I like the RTE setup. Really a better design, but $50.

The linear regulator I pictured, is mounted inside the original IVR case, and the heat sink bolted to the outside of the case, with heat sink grease between the regulator, case, and heat sink. Not the ideal configuration, but with the stock case it plugs in like the original IVR (no soldering to the instrument panel.)
The regulator I pictured is a slightly better 1.5 Amp 7805 regulator, but that was many years ago. I haven't looked recently if there are even better versions now?

I think on my '69 rallye dash, each gauge pulled about 1/4 amp at full scale. Without the heat sink, at 3/4 amps (worst case - full tank of fuel, maxed oil pressure and water temps), the regulator will start to go into thermal shutdown (reduced voltage output) after about 10-minutes (depends on ambient temp.)
At 1/2 amp, I did not see any voltage drop without the heat sink, even after several hours. I think if you just have fuel and water gauges, just using the stock IVR case as a heat sink should be OK, but with all three gauges, the additional heat sink may be needed? I did not have a way to increase the ambient air temps when testing, and I din't know how hot it gets under the dash in the summer time?

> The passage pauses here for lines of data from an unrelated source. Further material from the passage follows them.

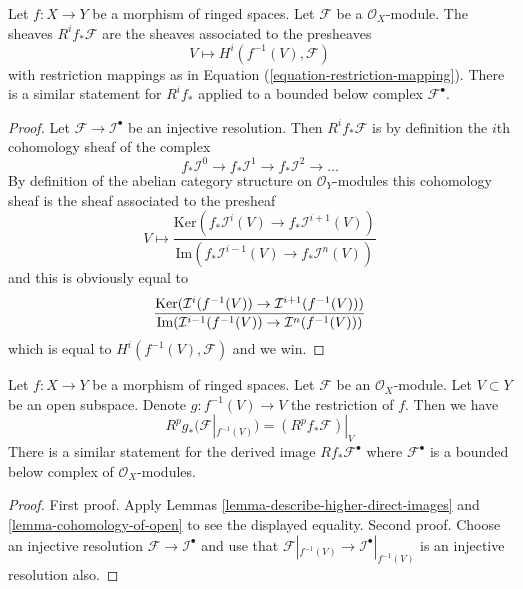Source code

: \begin{lemma}
\label{lemma-describe-higher-direct-images}
Let $f : X \to Y$ be a morphism of ringed spaces.
Let $\mathcal{F}$ be a $\mathcal{O}_X$-module.
The sheaves $R^if_*\mathcal{F}$ are the sheaves
associated to the presheaves
$$
V \longmapsto H^i(f^{-1}(V), \mathcal{F})
$$
with restriction mappings as in Equation (\ref{equation-restriction-mapping}).
There is a similar statement for $R^if_*$ applied to a
bounded below complex $\mathcal{F}^\bullet$.
\end{lemma}

\begin{proof}
Let $\mathcal{F} \to \mathcal{I}^\bullet$ be an injective resolution.
Then $R^if_*\mathcal{F}$ is by definition the $i$th cohomology sheaf
of the complex
$$
f_*\mathcal{I}^0 \to f_*\mathcal{I}^1 \to f_*\mathcal{I}^2 \to \ldots
$$
By definition of the abelian category structure on $\mathcal{O}_Y$-modules
this cohomology sheaf is the sheaf associated to the presheaf
$$
V
\longmapsto
\frac{\text{Ker}(f_*\mathcal{I}^i(V) \to f_*\mathcal{I}^{i + 1}(V))}
{\text{Im}(f_*\mathcal{I}^{i - 1}(V) \to f_*\mathcal{I}^n(V))}
$$
and this is obviously equal to
$$
\frac{\text{Ker}(\mathcal{I}^i(f^{-1}(V)) \to \mathcal{I}^{i + 1}(f^{-1}(V)))}
{\text{Im}(\mathcal{I}^{i - 1}(f^{-1}(V)) \to \mathcal{I}^n(f^{-1}(V)))} \\
$$
which is equal to $H^i(f^{-1}(V), \mathcal{F})$
and we win.
\end{proof}

\begin{lemma}
\label{lemma-localize-higher-direct-images}
Let $f : X \to Y$ be a morphism of ringed spaces.
Let $\mathcal{F}$ be an $\mathcal{O}_X$-module.
Let $V \subset Y$ be an open subspace.
Denote $g : f^{-1}(V) \to V$ the restriction of $f$.
Then we have
$$
R^pg_*(\mathcal{F}|_{f^{-1}(V)}) = (R^pf_*\mathcal{F})|_V
$$
There is a similar statement for the
derived image $Rf_*\mathcal{F}^\bullet$ where $\mathcal{F}^\bullet$
is a bounded below complex of $\mathcal{O}_X$-modules.
\end{lemma}

\begin{proof}
First proof. Apply Lemmas \ref{lemma-describe-higher-direct-images}
and \ref{lemma-cohomology-of-open} to see the displayed equality.
Second proof. Choose an injective resolution
$\mathcal{F} \to \mathcal{I}^\bullet$
and use that $\mathcal{F}|_{f^{-1}(V)} \to \mathcal{I}^\bullet|_{f^{-1}(V)}$
is an injective resolution also.
\end{proof}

On the other hand I almost never have a full tank of fuel, 100 psi oil pressure and 260 F water temps, so the real load is much less than the 3/4 Amp max, but the regulator needs to handle that situation to make sure the gauges don't read low when they should be reading high.

Really, if you have the money, just get the RTE regulator. If on a budget, the 7805 setup works OK but know its limitations.

If you need the 7805 regulator and caps, I still have some extras.